The Bad: Limitations of the NNEF Specification

  1. No Reference Implementation or Test Suite

    Only basic converters exist (TensorFlow/ONNX), and a rudimentary interpreter in PyTorch—nothing production-grade.

  2. Image-Centric Design

    The spec was initially tailored for image inference tasks, limiting its general applicability.

  3. Static Tensor Shapes

    No support for dynamic dimensions.

  4. No Built-In Support for Recurrent Layers

  5. Undefined or Poorly-Specified Data Types for activations

  6. Stagnant Development

    Last official update: v1.0.5 on 2022-02

🚀 NNEF Extensions in Tract

  1. Supports Text and Signal Models

    Through an extended operator set.

  2. Dynamic Shape Support

    Enabled by symbolic dimensions.

  3. Advanced Data Type Handling

    Fine-grained, low-level types are natively supported.

  4. Modular Subgraph Assembly

    Enables flexible architecture composition.

These extensions are encapsulated under the concept of inference targets in torch_to_nnef, allowing inference engines to define their own "NNEF flavor"—while retaining a shared syntax and graph structure and common set of 'specified' operators.


🤔 Why Not ONNX or Other Protocol Buffer-Based Formats?

Abstract

Let's be clear: ONNX is a great standard. It's mature, widely adopted, and works well for many neural network applications.

However, ONNX is based on Protocol Buffers, which introduce real limitations—even acknowledged in their own docs:

  1. Not Suitable for Large Data Assets

    ... assume that entire messages can be loaded into memory at once and are not larger than an object graph. For data that exceeds a few megabytes, consider a different solution; when working with larger data, you may effectively end up with several copies of the data due to serialized copies, which can cause surprising spikes in memory usage.

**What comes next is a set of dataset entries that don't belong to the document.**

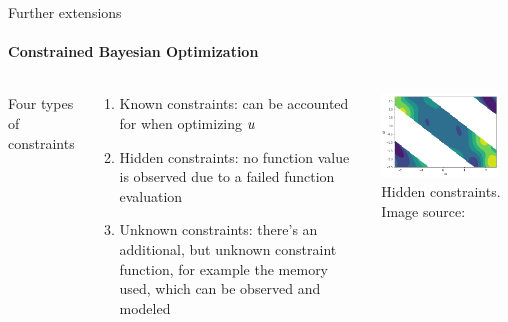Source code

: \begin{frame}[c]{Further extensions}
\framesubtitle{Constrained Bayesian Optimization}

\begin{columns}[T]


Four types of constraints
\begin{small}
\begin{enumerate}
    \item Known constraints: can be accounted for when optimizing $u$
    \item Hidden constraints: no function value is observed due to a failed function evaluation~
    \item Unknown constraints: there's an additional, but unknown constraint function, for example the memory used, which can be observed and modeled
\end{enumerate}
\end{small}

\includegraphics[width=0.9\textwidth]{images/extensions/notebooks_constrained_bo_4_0.png}\\
	\footnotesize{Hidden constraints. Image source: }

\end{columns}


\end{frame}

  2. Inefficient for Large Float Arrays

    Protocol buffer messages are less than maximally efficient in both size and speed for many scientific and engineering uses that involve large, multi-dimensional arrays of floating point numbers ...

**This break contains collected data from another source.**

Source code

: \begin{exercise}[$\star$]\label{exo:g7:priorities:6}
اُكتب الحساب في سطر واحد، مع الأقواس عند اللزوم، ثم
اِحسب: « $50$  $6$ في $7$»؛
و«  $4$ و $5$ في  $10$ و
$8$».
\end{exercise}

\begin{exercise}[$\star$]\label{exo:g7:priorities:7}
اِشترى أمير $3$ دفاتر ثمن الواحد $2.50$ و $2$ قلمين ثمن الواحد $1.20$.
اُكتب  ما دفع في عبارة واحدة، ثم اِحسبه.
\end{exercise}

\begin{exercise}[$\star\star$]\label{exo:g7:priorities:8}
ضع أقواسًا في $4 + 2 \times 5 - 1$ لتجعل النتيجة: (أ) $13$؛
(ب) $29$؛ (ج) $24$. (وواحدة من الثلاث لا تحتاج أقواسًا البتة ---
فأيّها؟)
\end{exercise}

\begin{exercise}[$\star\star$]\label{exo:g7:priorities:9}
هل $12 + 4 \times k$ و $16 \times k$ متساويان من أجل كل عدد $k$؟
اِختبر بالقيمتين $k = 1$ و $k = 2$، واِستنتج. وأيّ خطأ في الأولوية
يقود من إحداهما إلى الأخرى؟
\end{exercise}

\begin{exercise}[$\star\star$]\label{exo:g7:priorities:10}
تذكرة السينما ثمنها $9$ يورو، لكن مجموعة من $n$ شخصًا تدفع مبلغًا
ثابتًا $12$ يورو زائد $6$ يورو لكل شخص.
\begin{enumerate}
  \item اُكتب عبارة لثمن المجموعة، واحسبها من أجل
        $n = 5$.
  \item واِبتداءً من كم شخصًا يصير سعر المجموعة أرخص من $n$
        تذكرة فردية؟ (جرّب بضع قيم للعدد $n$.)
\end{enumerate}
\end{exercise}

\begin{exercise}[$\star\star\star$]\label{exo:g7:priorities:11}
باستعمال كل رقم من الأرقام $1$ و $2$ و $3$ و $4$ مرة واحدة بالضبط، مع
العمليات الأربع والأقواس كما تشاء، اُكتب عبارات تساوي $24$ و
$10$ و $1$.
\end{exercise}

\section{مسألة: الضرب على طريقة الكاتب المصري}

  3. No Built-In Compression

Opinionated Grievances (Specific to NN Use Cases)

  1. Tightly Coupled Graph & Tensors Want to patch a model with new PEFT weights or tweak a few parameters? Good luck—everything’s entangled.

  2. Unreadable Without Specialized Tools Tools like TensorBoard or Netron are needed for visualization but difficult to read when more than 10 I/O tensors are linked to an operator (e.g having long residual connection deforms the graph visuals).

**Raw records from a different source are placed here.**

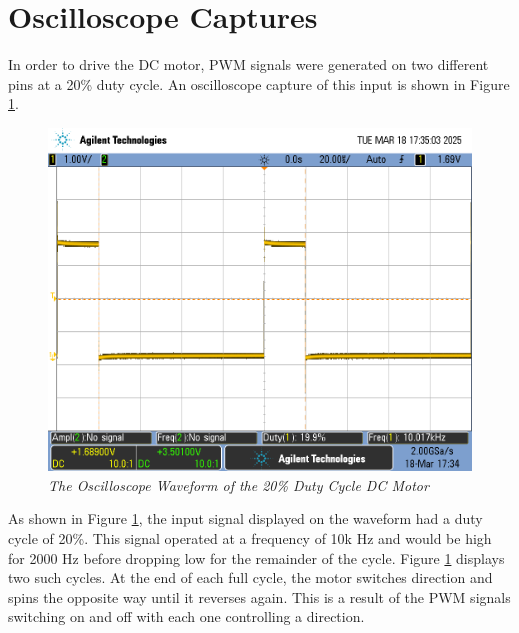 \documentclass[CMPE]{KGCOEReport}
\begin{document}
\section*{Oscilloscope Captures}
In order to drive the DC motor, PWM signals were generated on two different 
pins at a 20\% duty cycle. An oscilloscope capture of this input is shown in 
Figure \ref{fig:part1_1}. \\
\begin{figure}[H]
    \centering
    \includegraphics[width=1\textwidth]{Images/part1_1.png} %
    \caption{\textit{The Oscilloscope Waveform of the 20\% Duty Cycle DC Motor}}
    \label{fig:part1_1}
\end{figure}
As shown in Figure \ref{fig:part1_1}, the input signal displayed on the 
waveform had a duty cycle of 20\%. This signal operated at a frequency of 10k 
Hz and would be high for 2000 Hz before dropping low for the remainder of the 
cycle. Figure \ref{fig:part1_1} displays two such cycles. At the end of each 
full cycle, the motor switches direction and spins the opposite way until it 
reverses again. This is a result of the PWM signals switching on and off with 
each one controlling a direction. \\ \newpage
\end{document}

  3. No Direct Tensor Access Requires full graph parsing and multi-hop traversal.

  4. Quantization definition is not very flexible Especially for custom formats or precision below Q4.

  5. Extensibility is Harder To add new data formats, you need change of protocol buffer spec, features like symbols definition in tract need to be defined ad-hoc. Adding plain text extensions is easier to do and read (at the cost of loosing code-gen ser/deser from protobuf). Prior PyTorch 2.0, adding custom ops (when it has no-equivalent chain of supported ops) is also tedious and partly unspecified.


🆚 Safetensors

Safetensors is essentially a secure, structured list of tensors stored in binary—plus minimal metadata.

  1. Directly Loadable to Devices

  2. Avoids Pickle Security Issues

🔍 But: Its benefits are tied to loading efficiency—not the format itself. It could just as well have been implemented using tar.

Major Drawback

  • No Computation Graph

    Every model architecture must be re-implemented manually on top of the inference engine—error-prone and wasteful.

  • No Operator Fusion or Optimization Guidance

    That burden falls entirely on the implementer, per model.


🆚 GGUF

GGUF is similar to .safetensors, but includes a lot of quantization format definitions.

  1. Vast choices of Quantization formats

    Especially the Q40 format, which we've borrowed in tract/torch_to_nnef.

  2. Still No Graph Structure

    Just like .safetensors, GGUF lacks a way to express model computation graphs.